The German and Polish capitals reflect the regions' contrasting fortunes.
Both cities sprawl to the horizon on Europe's northern plain, their long tree-
lined boulevards cutting through a mix of monuments and concrete apartment
blocks. Both were all but destroyed in World War II, a bloodstained history
that left deep scars in each. For both Berlin and Warsaw, the end of the Cold
War was the chance for a new beginning. Yet, while Berlin has evolved into a
cultural center, a Bohemian hive of artists, actors and writers, Warsaw has
become a bustling center of business. After dark, Warsaw's skyline lights up
in a blaze of neon, promoting the foreign companies that have have set up
shop there (...). Over the past 15 years, downtown Warsaw has gone from
having almost no commercial office space to 1.8 million square meters (19.4
million square feet), 90% of it occupied.

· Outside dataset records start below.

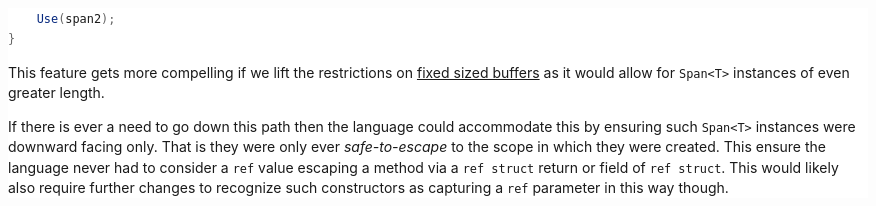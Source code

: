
 ```csharp
    Use(span2);
}
```

This feature gets more compelling if we lift the restrictions on [fixed sized buffers](https://github.com/dotnet/csharplang/blob/master/proposals/fixed-sized-buffers.md) as it would
allow for `Span<T>` instances of even greater length. 

If there is ever a need to go down this path then the language could accommodate this by ensuring such `Span<T>` instances
were downward facing only. That is they were only ever *safe-to-escape* to the scope in which they were created. This ensure
the language never had to consider a `ref` value escaping a method via a `ref struct` return or field of `ref struct`. This
would likely also require further changes to recognize such constructors as capturing a `ref` parameter in this way though.
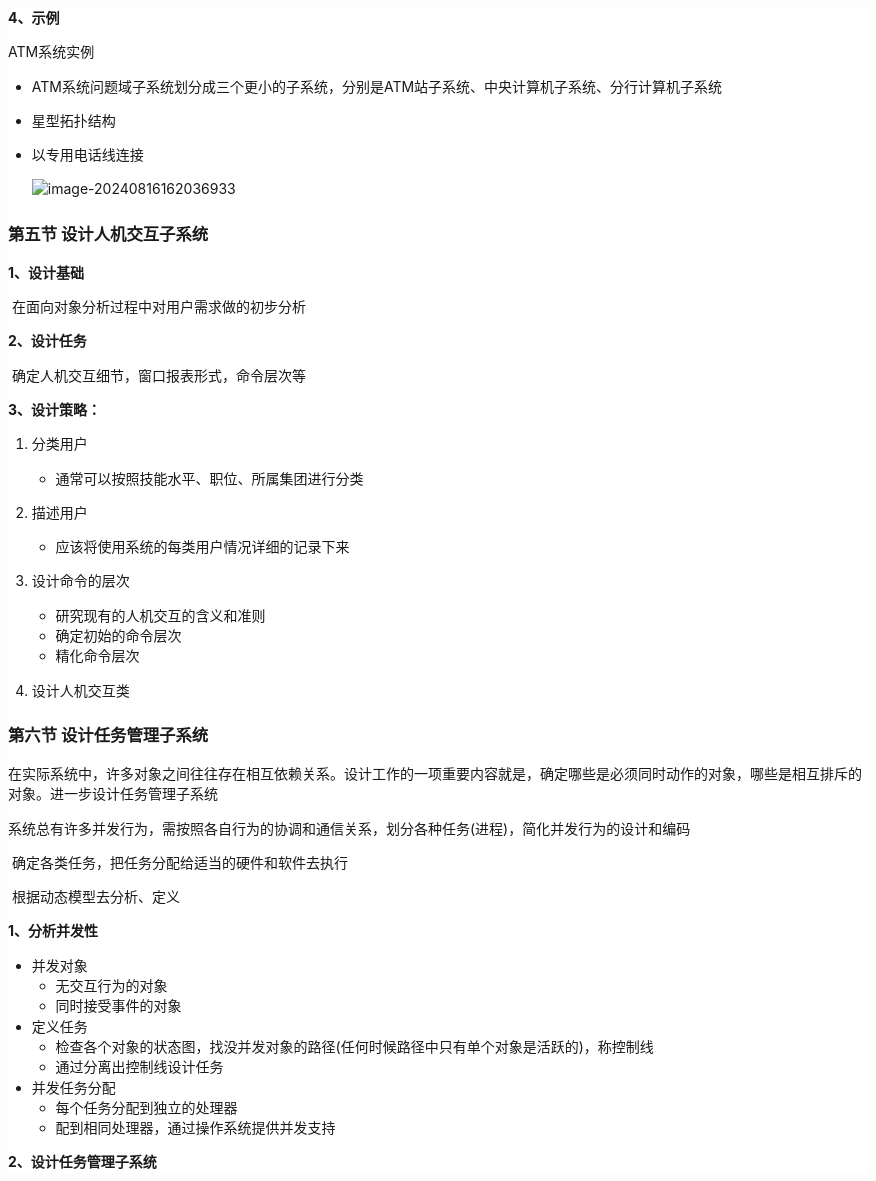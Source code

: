 **4、示例**

ATM系统实例

- ATM系统问题域子系统划分成三个更小的子系统，分别是ATM站子系统、中央计算机子系统、分行计算机子系统

- 星型拓扑结构

- 以专用电话线连接

  ![image-20240816162036933](https://lskypro-1309218011.cos.ap-shanghai.myqcloud.com/2024/08/16/66bf0bd2b9ab3.png)

### 第五节 设计人机交互子系统

**1、设计基础**

​	在面向对象分析过程中对用户需求做的初步分析

**2、设计任务**

​	确定人机交互细节，窗口报表形式，命令层次等

**3、设计策略：**

1. 分类用户

   - 通常可以按照技能水平、职位、所属集团进行分类
2. 描述用户
   - 应该将使用系统的每类用户情况详细的记录下来
3. 设计命令的层次
   - 研究现有的人机交互的含义和准则
   - 确定初始的命令层次
   - 精化命令层次
4. 设计人机交互类

### 第六节 设计任务管理子系统

​	在实际系统中，许多对象之间往往存在相互依赖关系。设计工作的一项重要内容就是，确定哪些是必须同时动作的对象，哪些是相互排斥的对象。进一步设计任务管理子系统

​	系统总有许多并发行为，需按照各自行为的协调和通信关系，划分各种任务(进程)，简化并发行为的设计和编码

​	确定各类任务，把任务分配给适当的硬件和软件去执行

​	根据动态模型去分析、定义

**1、分析并发性**

- 并发对象
  - 无交互行为的对象
  - 同时接受事件的对象
- 定义任务
  - 检查各个对象的状态图，找没并发对象的路径(任何时候路径中只有单个对象是活跃的)，称控制线
  - 通过分离出控制线设计任务
- 并发任务分配
  - 每个任务分配到独立的处理器
  - 配到相同处理器，通过操作系统提供并发支持

**2、设计任务管理子系统**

Berlin had a harder time luring
business, despite its best efforts. (...) In the early 1990s, Berlin's city
planners thought German and international companies would flock to the
reunited city and that the population would zoom to five million. (...) 1.7
million square meters (18.3 million square feet) of office space stand empty -
- almost as much as Warsaw has built. The city's population has slipped 1% to
3.4 million since the Wall fell. Private-sector investment in eastern Germany
has been in decline since 1995. (...)
Unlike Warsaw, Berlin lacks a vibrant economy in its surrounding region for
the city to service. Warsaw has become the center for finance and other
services in Poland, which many foreign companies see as a fast-growing
domestic market as well as a low-cost place to produce goods for sale across
the European Union. Berlin, meanwhile, is surrounded by the former communist
East Germany, which has suffered from what the German government's own
experts on the matter say was the wrong strategy for transforming it into a
market economy. (...) Eastern Germany today is still on life support that has
totaled €1.25 trillion ($1.62 trillion) of government transfers since the
Wall's fall. (...)"
JAK TO MIŁO CZYTAĆ COŚ TAKIEGO...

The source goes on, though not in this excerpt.